Water hadn’t died because he was promiscuous.

Water hadn’t died because he was anxious.

Water hadn’t died because he was weak.

Water hadn’t died because he was sad.

Water hadn’t died because he was angry.

Water hadn’t died because he was lonely.

Water hadn’t died because he was gay.

But my effort to cleave these causal relationships left me with yet more questions. Why do I want to make Water’s death into something flawless? Do I somehow want to prove, by completely erasing the parts that might appear unsavory, that not all of us gays lived and died that way? Who exactly is the owner of the gaze I find myself constantly aware of as I censor myself over and over again, and who exactly am I pushing away or cutting off so that I might receive approval from that gaze?

 

*

 

The night I first introduced Earth and Water to each other, Water had said about Earth:

I knew you’d end up meeting someone similar to you.

And that same day on the subway ride home, hinting at his first impressions, Earth had asked me about Water:

Where did you end up meeting someone like him?

 

*

 

I met up with H on the twenty-ninth. We’d initially agreed to meet up on the last day of the month, but something unavoidable came up for H and we pushed up the meeting by a day.

We sat in a quiet corner of a café that H liked, reading each other’s diaries in silence. Reading through them just once left much to be desired, so we went back and read them again from the beginning. And like that, half an hour went by. There wasn’t that much to read, but it still took us a while. We returned the diaries and heaved dramatic sighswhewneither of us wanting to start first.

Then H spoke up.

Because at least someone should know, she said.

I chimed in,

Right, I think so, too.

We decided to abide by our old rule of not sharing any feelings or opinions related to the content of the diaries this time, too, and so had no choice but to talk about other things. Those other things turned out to be mostly what we’d been seeing, hearing, and thinking about lately, so technically, you could say our conversation wasn’t all that different from what we had written. But either way, H and I both thought it was a little funny and a little sad watching the other try their hardest to refrain from discussing the diaries. H told me how she’d been consistently calling someone by the wrong name, a syllable off, since last summer, yet the person hadn’t once corrected her, and I talked about the time the host of this podcast I liked said he was confident we could all have decently interesting conversations without making other people into caricatures or insulting them.

How long had it been?
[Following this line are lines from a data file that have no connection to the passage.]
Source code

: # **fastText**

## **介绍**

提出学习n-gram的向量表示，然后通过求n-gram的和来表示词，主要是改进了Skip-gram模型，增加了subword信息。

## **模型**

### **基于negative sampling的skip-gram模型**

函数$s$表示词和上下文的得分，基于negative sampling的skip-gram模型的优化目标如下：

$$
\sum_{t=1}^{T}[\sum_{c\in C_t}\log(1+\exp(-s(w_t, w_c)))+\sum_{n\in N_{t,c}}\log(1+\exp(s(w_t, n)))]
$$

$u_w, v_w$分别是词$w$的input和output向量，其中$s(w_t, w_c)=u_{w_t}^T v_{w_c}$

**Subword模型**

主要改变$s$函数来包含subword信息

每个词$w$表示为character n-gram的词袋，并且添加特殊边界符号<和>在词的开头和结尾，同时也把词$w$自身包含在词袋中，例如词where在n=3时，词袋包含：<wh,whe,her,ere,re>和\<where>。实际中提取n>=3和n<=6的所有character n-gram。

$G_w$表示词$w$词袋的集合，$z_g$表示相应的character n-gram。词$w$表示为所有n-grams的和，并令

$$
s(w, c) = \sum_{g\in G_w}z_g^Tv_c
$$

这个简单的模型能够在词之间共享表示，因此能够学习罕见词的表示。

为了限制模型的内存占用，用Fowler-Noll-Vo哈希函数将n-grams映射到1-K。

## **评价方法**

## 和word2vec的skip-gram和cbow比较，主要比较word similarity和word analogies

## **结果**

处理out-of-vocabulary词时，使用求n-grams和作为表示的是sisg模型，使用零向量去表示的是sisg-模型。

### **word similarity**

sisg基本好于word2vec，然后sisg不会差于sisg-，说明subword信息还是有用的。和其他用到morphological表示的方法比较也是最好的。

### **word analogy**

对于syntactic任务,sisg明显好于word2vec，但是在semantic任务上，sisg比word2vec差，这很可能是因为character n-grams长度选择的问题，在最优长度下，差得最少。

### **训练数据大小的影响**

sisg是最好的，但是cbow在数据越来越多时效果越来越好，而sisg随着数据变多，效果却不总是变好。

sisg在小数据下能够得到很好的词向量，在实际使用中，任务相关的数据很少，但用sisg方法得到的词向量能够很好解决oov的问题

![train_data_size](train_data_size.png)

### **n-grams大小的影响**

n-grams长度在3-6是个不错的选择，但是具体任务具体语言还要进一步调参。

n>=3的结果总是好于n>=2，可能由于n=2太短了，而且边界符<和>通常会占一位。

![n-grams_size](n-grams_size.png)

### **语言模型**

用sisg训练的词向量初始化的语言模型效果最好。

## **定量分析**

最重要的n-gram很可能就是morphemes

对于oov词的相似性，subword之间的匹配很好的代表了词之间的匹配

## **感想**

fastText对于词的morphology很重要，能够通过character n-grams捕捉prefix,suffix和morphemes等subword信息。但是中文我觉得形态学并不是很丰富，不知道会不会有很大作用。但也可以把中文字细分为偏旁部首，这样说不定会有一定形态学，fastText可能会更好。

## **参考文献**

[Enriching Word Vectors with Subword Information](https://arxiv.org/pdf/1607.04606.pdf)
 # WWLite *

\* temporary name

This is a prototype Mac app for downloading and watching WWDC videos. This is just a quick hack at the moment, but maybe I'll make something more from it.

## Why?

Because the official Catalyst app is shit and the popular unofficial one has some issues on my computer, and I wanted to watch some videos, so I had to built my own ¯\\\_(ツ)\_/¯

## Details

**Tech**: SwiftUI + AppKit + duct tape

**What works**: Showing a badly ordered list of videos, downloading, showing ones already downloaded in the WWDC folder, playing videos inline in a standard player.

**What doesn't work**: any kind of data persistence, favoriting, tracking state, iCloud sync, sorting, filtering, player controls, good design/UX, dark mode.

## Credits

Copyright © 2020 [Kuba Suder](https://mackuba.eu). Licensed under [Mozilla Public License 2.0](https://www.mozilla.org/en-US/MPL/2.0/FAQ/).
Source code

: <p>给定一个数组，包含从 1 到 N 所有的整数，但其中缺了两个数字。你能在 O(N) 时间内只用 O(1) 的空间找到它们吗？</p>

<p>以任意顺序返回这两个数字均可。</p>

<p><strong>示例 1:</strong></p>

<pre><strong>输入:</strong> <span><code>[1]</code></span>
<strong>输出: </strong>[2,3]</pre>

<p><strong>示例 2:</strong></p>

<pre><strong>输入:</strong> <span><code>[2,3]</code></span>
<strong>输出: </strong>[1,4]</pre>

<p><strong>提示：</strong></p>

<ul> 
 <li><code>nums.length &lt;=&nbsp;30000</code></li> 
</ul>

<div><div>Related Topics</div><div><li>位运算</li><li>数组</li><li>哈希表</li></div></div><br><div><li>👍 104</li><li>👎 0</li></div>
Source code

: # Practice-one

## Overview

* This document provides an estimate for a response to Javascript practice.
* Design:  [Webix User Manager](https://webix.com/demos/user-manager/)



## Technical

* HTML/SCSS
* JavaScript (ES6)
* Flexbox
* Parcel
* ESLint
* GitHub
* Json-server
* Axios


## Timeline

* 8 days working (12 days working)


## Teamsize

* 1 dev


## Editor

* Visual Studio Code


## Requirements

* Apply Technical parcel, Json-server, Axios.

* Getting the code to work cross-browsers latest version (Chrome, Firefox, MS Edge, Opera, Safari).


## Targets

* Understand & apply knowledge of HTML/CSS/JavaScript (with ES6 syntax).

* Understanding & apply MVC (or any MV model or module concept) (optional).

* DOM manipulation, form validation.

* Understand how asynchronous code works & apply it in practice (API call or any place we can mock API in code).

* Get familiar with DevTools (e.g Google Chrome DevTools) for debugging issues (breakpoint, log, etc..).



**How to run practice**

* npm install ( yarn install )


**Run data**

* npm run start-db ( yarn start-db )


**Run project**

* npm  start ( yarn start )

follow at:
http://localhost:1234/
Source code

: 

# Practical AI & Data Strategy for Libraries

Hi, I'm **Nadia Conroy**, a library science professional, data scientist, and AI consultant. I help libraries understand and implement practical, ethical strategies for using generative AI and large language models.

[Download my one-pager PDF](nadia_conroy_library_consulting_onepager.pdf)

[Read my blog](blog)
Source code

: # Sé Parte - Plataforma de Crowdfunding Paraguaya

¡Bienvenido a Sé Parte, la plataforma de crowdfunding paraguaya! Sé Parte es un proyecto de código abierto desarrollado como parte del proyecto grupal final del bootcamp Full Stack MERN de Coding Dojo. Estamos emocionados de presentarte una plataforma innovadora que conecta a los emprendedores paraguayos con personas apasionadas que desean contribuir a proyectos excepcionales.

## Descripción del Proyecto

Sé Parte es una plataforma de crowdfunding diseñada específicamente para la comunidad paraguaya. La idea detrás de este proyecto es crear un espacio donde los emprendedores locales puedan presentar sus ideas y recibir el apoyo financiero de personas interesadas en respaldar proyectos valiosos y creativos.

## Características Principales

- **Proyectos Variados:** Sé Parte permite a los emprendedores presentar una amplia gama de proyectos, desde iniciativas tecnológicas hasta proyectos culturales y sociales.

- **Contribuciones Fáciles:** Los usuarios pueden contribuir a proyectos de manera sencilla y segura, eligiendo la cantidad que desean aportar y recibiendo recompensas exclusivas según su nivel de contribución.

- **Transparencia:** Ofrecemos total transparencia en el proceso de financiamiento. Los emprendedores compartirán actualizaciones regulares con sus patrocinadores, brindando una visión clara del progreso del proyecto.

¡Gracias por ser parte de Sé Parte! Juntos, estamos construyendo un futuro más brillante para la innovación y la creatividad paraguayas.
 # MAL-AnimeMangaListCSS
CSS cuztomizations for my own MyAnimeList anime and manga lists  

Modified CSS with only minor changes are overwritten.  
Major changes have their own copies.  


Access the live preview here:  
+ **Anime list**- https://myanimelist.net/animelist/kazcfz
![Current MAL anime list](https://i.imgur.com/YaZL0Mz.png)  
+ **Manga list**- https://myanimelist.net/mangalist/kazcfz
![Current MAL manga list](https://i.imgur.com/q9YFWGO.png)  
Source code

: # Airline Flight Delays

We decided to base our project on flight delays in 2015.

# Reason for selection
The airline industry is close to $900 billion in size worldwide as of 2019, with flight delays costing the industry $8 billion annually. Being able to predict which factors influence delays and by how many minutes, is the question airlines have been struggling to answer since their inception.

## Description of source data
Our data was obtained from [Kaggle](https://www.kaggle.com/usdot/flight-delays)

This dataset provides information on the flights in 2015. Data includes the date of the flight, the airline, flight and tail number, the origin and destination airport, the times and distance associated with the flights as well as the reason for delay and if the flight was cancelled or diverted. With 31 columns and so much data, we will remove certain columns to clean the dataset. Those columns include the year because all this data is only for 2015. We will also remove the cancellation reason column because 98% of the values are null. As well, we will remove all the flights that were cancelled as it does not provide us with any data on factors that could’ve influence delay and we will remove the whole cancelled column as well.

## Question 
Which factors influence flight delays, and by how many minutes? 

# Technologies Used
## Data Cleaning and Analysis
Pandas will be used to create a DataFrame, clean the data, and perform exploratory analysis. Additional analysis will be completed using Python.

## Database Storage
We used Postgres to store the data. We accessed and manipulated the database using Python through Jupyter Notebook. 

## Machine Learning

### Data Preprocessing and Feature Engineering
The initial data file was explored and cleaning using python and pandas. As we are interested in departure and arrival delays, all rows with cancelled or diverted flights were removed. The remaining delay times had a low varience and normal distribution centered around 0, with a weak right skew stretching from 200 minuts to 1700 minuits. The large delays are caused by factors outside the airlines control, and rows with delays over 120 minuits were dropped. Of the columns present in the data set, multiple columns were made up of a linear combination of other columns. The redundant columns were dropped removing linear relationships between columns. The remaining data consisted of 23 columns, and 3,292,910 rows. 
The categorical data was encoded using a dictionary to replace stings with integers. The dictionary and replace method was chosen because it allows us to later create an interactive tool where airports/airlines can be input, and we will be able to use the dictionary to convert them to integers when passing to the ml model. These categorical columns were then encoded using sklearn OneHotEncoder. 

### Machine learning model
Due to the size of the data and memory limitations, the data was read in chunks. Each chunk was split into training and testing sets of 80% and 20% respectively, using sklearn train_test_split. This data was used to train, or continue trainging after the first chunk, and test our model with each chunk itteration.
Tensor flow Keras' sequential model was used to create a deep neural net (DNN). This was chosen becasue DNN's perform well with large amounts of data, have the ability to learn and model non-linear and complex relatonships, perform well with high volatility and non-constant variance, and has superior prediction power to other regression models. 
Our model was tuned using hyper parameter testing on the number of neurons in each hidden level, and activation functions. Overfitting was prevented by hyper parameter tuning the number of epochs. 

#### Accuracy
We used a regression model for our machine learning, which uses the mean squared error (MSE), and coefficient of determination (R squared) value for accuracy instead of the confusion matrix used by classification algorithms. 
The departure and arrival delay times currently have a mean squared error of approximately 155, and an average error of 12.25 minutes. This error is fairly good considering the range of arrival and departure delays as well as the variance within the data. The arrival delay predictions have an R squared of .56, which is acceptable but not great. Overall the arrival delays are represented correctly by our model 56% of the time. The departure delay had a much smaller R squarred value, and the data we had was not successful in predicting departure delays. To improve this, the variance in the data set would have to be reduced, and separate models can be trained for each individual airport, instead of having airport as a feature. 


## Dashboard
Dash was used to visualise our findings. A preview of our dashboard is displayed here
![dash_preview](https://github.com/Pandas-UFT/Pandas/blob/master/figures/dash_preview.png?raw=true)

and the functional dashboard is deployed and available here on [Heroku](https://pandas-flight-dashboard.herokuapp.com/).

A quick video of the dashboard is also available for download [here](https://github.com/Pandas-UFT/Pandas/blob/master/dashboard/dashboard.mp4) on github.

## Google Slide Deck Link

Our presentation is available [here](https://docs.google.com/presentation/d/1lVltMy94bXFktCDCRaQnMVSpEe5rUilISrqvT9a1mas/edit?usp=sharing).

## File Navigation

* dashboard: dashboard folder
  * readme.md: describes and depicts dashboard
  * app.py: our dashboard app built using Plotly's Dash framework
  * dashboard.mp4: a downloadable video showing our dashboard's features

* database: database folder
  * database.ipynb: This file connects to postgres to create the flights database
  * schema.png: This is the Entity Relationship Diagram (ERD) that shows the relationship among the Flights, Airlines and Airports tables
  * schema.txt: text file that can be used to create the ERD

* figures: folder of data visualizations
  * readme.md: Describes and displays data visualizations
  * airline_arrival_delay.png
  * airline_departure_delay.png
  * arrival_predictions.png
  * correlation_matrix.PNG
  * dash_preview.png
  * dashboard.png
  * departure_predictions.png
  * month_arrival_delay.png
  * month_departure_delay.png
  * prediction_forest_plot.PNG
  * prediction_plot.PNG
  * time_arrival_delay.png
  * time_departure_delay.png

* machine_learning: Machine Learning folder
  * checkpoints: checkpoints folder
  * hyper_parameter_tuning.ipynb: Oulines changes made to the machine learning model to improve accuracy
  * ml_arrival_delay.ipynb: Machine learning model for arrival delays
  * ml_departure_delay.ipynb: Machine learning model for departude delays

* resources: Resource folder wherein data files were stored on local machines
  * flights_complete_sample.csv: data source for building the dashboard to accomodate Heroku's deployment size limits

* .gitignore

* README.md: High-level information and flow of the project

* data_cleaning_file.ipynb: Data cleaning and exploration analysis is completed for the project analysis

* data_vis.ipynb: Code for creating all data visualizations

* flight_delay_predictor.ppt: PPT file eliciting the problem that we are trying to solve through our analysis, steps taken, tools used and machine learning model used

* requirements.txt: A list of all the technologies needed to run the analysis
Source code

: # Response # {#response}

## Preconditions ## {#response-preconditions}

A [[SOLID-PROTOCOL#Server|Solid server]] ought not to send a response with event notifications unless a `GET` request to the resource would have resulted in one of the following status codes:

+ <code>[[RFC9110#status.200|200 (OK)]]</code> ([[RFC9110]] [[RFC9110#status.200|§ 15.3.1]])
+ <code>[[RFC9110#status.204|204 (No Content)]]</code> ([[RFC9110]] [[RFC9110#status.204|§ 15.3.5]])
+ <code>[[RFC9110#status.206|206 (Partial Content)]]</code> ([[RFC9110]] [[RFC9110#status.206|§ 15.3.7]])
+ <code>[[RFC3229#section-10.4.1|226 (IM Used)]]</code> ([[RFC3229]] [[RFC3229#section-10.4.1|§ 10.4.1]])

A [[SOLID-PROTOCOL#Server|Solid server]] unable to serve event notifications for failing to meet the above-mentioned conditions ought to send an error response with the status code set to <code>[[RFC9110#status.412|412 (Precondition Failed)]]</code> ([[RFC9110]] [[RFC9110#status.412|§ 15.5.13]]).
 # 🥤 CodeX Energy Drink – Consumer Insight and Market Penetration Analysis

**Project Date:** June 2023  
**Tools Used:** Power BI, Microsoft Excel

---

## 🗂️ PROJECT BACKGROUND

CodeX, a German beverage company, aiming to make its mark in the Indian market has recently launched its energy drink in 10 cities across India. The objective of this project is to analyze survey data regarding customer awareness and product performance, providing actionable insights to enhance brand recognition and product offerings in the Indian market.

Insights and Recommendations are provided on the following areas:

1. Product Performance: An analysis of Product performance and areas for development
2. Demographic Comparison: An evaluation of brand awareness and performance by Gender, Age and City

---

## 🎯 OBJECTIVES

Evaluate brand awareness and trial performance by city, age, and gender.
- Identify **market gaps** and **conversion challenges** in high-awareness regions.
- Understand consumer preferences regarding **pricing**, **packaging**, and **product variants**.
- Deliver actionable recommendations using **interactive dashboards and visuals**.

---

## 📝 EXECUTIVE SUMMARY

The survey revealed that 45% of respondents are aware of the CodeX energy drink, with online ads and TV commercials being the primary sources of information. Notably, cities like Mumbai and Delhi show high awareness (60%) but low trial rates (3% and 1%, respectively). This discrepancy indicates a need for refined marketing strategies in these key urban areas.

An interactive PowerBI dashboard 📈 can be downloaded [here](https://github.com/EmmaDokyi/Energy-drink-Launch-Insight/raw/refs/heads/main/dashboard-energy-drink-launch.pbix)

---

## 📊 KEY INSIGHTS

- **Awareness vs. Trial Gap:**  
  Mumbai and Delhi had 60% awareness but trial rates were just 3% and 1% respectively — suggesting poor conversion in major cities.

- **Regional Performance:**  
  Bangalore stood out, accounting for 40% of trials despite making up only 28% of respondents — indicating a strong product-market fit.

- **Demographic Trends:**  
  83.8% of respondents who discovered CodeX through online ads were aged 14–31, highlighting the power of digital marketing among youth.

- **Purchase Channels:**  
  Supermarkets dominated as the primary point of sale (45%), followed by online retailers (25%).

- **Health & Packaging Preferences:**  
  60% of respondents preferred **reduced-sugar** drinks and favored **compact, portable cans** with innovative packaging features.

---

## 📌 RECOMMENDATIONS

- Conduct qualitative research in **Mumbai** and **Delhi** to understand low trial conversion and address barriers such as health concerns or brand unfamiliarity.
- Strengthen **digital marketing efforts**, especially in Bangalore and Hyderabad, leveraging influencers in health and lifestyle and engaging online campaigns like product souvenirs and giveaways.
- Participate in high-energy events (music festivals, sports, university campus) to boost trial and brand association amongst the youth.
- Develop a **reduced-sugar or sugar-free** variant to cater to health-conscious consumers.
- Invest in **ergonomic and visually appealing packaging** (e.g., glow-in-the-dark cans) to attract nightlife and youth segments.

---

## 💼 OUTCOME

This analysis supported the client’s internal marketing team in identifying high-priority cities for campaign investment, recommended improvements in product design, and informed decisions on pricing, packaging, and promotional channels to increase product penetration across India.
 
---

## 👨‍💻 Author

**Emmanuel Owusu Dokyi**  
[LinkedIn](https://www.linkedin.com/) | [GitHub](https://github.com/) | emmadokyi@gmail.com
As we were chatting, I’d gotten hungry and ordered a slice of carrot cake, and when I returned, H suddenly remembered something.

WaitI just realized we have one more day left of writing our diaries, but I guess we won’t get to read those last entries. September ends tomorrow.

Oh, you’re right. Should we write them and send them over KakaoTalk or something?

H considered this for a moment, then suggested another option.

How about we bury them and dig them up again next year?

Oh, like a jar of kimchi?

Like a time capsule!

I thought that sounded like it could be fun.

Ah, then will we keep diaries together next year, too?

Of course. We’ll write them together.

Embarrassed at the way something inside me fluttered in that moment, I lowered my gaze to the table, staring at a spot where the afternoon sunlight was puddling as I answered.

Then next September first, I’ll be the one to let you know it’s time to start.

 

*

 

I was walking down the street when I stopped short at the sight of a flowerpot placed outside the gate of someone’s home. A rather large note was stuck to the nameless, dried-up, withered-black plant.

 

Reviving. Please don’t remove.

 

I opened my camera app, framed the shot so that the note was clearly visible, and was about to snap the picture, convinced I should write about this today, when a thought suddenly crossed my mind and made me lower my phone once again. Though I had decided not to make rash judgments, though I had resolved to stop rushing to sympathy or pity, it seemed that in the blink of an eye I had already forgotten my promise.